Énervé peut-être aussi par l'abandon naïf de la jeune fille qui le traitait en frère et qui, élevée librement, n'avait aucune de ces pudeurs féminines s'effarouchant d'un mot leste, les sens excités par l'agaçante quoique inconsciente coquetterie qu'elle déployait, il sentait renaître en lui les instincts brutaux de sa race.

Un soir qu'il se trouva seul en face d'elle dans la ménagerie, faiblement éclairée par le falot du veilleur, il fut pris du désir subit de la posséder.

Il la saisit, appliqua ses lèvres sur sa bouche... Très souple, confiante et câline, elle se laissa aller aux bras du jeune homme.

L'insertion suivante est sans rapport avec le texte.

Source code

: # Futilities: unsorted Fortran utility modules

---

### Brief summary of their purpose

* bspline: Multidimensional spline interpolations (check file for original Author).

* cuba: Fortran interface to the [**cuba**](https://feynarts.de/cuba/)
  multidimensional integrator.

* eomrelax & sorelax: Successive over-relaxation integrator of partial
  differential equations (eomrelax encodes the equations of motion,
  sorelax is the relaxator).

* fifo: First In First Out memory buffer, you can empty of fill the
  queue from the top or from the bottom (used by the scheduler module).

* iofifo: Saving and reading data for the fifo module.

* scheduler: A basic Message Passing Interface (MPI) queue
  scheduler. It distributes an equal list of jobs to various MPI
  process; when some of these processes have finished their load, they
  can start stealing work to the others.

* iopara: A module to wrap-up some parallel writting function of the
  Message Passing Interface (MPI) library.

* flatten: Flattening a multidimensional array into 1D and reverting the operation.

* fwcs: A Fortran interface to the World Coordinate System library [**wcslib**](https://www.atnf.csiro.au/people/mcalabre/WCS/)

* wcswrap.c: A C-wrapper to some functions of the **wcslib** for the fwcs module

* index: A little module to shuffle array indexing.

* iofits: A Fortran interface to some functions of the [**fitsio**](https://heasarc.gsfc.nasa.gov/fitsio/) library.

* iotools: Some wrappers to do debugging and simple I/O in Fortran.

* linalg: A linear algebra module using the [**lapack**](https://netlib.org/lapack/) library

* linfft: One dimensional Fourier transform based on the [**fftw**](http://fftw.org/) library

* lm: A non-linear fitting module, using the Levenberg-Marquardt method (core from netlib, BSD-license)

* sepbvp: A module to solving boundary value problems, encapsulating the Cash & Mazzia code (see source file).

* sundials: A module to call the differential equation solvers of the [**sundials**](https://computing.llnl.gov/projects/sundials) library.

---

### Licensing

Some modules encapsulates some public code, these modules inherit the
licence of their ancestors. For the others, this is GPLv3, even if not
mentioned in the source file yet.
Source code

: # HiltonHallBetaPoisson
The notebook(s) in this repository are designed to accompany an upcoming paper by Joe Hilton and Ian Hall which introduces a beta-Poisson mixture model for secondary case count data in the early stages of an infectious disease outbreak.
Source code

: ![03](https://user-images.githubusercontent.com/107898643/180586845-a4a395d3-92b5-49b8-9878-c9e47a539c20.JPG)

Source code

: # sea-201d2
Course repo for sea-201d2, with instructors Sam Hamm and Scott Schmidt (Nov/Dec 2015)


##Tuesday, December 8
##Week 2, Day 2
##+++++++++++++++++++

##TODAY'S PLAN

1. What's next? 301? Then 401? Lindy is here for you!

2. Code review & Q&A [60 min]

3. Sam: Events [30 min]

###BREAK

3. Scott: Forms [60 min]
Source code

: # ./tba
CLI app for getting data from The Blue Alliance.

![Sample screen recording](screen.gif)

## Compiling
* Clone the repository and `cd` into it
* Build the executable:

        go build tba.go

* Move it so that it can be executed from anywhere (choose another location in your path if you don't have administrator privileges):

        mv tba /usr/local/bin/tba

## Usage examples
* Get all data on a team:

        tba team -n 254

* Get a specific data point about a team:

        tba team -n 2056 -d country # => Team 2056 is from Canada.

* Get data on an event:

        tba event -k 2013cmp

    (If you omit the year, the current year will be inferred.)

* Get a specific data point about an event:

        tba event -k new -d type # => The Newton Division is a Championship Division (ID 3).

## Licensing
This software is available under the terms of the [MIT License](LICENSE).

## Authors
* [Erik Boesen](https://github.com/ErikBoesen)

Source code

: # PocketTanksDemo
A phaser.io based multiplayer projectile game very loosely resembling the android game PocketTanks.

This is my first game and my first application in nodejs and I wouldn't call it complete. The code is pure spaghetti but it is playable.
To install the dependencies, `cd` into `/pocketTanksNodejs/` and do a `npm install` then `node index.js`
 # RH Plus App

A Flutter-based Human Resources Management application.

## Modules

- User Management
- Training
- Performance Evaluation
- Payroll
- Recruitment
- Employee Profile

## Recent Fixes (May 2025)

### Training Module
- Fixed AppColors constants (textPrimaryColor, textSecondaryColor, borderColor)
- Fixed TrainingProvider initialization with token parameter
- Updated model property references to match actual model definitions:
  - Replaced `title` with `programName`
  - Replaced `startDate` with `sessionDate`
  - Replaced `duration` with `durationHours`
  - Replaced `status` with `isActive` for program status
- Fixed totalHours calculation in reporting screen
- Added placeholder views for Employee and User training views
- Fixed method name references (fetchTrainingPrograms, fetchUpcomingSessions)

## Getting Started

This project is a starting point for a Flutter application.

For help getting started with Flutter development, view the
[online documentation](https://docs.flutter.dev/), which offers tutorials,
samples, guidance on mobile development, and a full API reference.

Elle fermait les yeux, secouée tout entière par la douceur de cette première caresse, si longtemps attendue.

Alors, il l'aimait donc un peu... comme elle voulait être aimée!...

Soudain, François fit un pas... Il cherchait à l'entraîner dans l'angle le plus obscur, là où les palefreniers avaient l'habitude de serrer le fourrage...

Elle comprit, se redressa d'un tour de reins, s'arracha de l'étreinte de son amant; et dit un seul mot:

—François!

Le jeune homme, surpris de cette résistance inattendue, s'arrêta.

Il regarda Amélie un instant, puis, après un silence:

—Tu m'as quelquefois, dit-il, reproché de ne pas t'aimer; c'est toi qui ne m'aimes pas!

—Écoute, François! je suis une honnête fille! Je veux bien être ta femme, mais je ne serai jamais ta maîtresse!... Si je te cédais aujourd'hui, c'est alors que tu aurais le droit de penser que je ne t'aime pas... que peut-être j'ai cédé à d'autres avant toi... tandis que du plus profond de mon coeur, je n'ai jamais été qu'à toi! Ah! je t'en prie, jamais... jamais, entends-tu! ne recommence ce que tu viens de faire!... Je penserais que tu ne me considères pas plus que toutes les autres... celles qui te poursuivaient là-bas, tu sais bien...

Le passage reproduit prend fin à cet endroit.